What do you do when the path you’re on feels like a deep rut that is only getting deeper? Since returning early from my failed “North American” trip that resulted in nothing more than a tour of the Southwest and a short escape from what I’m beginning to think is my destined misery. All the positivity aside I can’t seem to find a stride anywhere but on the road. Upon returning back to Vancouver I optimistically sucked up the weight of the stacked odds and figured I’d work towards becoming a commercially viable photographer.

Since returning and after a short (yet too long) stint at my grandparents place I’m now renting a room from a friend and commuting 3.5 hours a day to a regular day job. One that I do appreciate having but on the flip side it manages to suck almost all my time and energy from my day. Add to that the perpetual catching up of my dismal finances while trying to live in/near one of the most expensive cities in North America has proven to be a return to the familiar repeated motion of my skull slamming against brick and mortar.

When I do pick up my camera I feel a sick sense of uselessness, uninspired melon collie. There is no adventure, there is no exploration. I’ve tried on numerous weekends to get out and “find something” interesting to shoot and so far I’ve failed miserably. I’ve been reading up on new techniques and how to utilize off camera speedlights etc, getting quite excited about trying some of the processes at times. That in mind I’ve started to look at commercial spaces to perhaps lease as shooting space. One I went and looked at excited me with it’s potential until I was abruptly kicked in the face back into the reality of my finances and lack of options. Every scenario I come up with to move forward seems like a big catch 22. Requiring money I don’t have and that would take years to save at this current day job. I’ve also taken a step back and realized that to get clients I should improve my portfolio. I’ve since posted ads and contacted friends about shooting concepts that I have in my head, free photos for them to use in exchange for their time. People just flake out and drop the ball. Seems I can’t even give myself away.

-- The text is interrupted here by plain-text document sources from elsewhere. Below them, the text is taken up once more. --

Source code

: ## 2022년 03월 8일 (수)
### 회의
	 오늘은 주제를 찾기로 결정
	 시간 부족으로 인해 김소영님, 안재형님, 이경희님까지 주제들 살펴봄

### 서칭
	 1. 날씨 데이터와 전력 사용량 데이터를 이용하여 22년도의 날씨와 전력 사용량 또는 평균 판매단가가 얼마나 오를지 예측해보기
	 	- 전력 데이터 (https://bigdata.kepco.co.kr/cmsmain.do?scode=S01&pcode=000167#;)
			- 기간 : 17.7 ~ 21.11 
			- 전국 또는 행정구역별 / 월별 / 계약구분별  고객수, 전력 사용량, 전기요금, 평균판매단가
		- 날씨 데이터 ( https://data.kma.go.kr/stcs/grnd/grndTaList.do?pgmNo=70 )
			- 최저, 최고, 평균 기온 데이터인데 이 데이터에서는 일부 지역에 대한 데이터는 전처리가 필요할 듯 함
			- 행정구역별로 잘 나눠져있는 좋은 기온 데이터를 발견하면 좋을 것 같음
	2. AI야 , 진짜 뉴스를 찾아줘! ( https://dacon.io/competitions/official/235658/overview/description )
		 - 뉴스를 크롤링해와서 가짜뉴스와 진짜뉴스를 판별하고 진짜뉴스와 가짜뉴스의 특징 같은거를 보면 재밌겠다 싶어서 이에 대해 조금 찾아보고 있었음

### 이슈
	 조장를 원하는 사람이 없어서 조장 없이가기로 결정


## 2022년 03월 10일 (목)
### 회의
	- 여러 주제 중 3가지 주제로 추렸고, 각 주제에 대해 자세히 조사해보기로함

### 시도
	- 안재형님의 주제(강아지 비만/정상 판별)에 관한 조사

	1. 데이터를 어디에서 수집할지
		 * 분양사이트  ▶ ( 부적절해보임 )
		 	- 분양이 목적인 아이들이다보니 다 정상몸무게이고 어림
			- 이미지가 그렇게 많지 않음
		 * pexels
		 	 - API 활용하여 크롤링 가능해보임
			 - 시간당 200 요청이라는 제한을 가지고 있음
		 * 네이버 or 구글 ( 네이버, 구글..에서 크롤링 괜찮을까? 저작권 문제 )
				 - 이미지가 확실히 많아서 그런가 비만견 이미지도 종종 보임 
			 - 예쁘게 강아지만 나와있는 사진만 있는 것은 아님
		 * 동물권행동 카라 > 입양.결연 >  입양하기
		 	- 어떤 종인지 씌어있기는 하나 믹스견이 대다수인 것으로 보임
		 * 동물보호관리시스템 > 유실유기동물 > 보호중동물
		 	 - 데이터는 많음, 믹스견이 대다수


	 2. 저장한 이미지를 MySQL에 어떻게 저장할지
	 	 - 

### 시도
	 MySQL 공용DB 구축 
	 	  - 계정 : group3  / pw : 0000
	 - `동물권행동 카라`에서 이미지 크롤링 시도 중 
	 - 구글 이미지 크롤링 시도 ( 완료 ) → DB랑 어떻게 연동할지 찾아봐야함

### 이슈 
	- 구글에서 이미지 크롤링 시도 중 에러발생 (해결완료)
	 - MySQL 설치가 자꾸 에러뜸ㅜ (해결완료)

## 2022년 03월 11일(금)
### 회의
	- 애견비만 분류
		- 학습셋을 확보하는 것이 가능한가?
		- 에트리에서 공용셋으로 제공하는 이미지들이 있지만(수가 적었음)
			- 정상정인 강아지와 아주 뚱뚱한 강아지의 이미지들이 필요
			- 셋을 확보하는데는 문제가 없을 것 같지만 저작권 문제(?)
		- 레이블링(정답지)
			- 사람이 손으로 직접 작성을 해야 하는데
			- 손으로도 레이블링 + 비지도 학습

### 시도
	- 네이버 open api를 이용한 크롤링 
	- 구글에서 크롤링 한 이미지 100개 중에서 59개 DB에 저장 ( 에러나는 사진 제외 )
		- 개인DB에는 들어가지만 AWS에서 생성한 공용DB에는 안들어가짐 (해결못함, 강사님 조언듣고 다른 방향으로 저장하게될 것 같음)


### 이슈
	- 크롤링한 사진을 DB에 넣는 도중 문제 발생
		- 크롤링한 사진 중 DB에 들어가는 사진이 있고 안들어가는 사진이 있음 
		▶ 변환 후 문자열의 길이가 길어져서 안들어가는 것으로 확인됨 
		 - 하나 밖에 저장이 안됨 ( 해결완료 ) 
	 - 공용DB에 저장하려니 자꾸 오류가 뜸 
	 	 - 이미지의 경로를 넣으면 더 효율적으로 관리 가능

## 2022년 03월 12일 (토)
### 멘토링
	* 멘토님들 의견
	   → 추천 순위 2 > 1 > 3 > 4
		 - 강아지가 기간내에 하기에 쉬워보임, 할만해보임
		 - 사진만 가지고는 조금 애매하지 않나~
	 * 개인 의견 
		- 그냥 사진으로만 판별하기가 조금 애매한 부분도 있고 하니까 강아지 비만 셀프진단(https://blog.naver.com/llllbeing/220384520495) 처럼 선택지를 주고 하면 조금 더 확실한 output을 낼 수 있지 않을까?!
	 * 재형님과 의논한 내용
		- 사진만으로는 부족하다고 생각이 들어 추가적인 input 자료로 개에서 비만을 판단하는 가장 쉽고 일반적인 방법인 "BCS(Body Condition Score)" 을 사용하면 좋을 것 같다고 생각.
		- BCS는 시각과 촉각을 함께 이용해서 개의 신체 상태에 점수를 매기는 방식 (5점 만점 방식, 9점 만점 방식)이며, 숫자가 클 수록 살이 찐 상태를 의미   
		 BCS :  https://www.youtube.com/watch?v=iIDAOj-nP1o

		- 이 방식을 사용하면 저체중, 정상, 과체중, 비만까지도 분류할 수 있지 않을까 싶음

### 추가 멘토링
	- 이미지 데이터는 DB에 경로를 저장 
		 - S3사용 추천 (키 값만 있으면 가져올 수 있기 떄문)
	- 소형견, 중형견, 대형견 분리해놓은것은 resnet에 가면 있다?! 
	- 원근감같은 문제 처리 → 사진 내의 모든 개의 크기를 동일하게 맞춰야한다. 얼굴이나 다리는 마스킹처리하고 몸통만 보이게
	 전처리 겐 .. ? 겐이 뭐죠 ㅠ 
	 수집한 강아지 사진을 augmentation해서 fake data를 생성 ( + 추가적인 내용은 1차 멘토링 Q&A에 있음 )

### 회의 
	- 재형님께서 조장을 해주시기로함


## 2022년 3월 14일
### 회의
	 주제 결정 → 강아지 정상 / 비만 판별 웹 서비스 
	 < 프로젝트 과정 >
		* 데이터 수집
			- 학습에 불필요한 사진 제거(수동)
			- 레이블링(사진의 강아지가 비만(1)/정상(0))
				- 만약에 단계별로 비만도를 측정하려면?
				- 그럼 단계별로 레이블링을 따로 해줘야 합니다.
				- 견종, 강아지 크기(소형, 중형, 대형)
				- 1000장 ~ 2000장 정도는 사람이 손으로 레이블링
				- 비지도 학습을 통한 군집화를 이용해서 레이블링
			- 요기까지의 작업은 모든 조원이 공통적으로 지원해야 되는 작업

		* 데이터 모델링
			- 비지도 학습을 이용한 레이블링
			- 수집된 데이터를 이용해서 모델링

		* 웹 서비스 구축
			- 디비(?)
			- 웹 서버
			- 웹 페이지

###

Over the past few years I’ve taken all the chances I can think of, fearing nothing and ignoring thoughts of the worst case scenario. I’ve gotten myself into more debt, given up my home and sold off my belongs all to travel and shoot on the most miniscule of budgets. I’ve tried for sponsorship, begged, borrowed and worn out a few welcomes all to try and keep traveling and more importantly, shooting. Sure, a few people took notice and followed along. Commenting on my posts and photos but having the guts to do something and taking nice photos that people “like” doesn’t pay the bills to keep one traveling.

So with that, here I sit, lunchtime at the new job, whining into a blog that has most likely lost any followers it once had because well, I’m not traveling am I? Instead, I’m trading life for a paycheck, a few perks and a nice new deep rut that I fail to envision a way out at this point which is what’s pissing me off the most. I’m quite capable of waiting and working hard towards something that will eventually produce the changes that I need. Although right now, I don’t even know what those changes are to be. I’ve simply flat-lined, and the defibrillator has a dead battery.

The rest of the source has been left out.